AVAILABLE RECORDS START

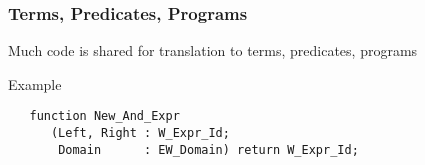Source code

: \documentclass{beamer}
\newcommand{\vs}{\vspace{0.5cm}}
\newenvironment{specialframe}{%
  \begin{frame}[fragile,environment=specialframe]}{\end{frame}}
\begin{document}
\begin{specialframe}\frametitle{Terms, Predicates, Programs}

   Much code is shared for translation to terms, predicates, programs

   \vs
   \begin{block}{Example}
      \begin{verbatim}
   function New_And_Expr
      (Left, Right : W_Expr_Id;
       Domain      : EW_Domain) return W_Expr_Id;
       \end{verbatim}
    \end{block}
\end{specialframe}
\end{document}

AVAILABLE RECORDS END

TO DO »
Look for "begin" in each line of the material, then copy the lines where it is found.

TASK OUTPUT »
  \begin{frame}[fragile,environment=specialframe]}{\end{frame}}
\begin{document}
\begin{specialframe}\frametitle{Terms, Predicates, Programs}
   \begin{block}{Example}
      \begin{verbatim}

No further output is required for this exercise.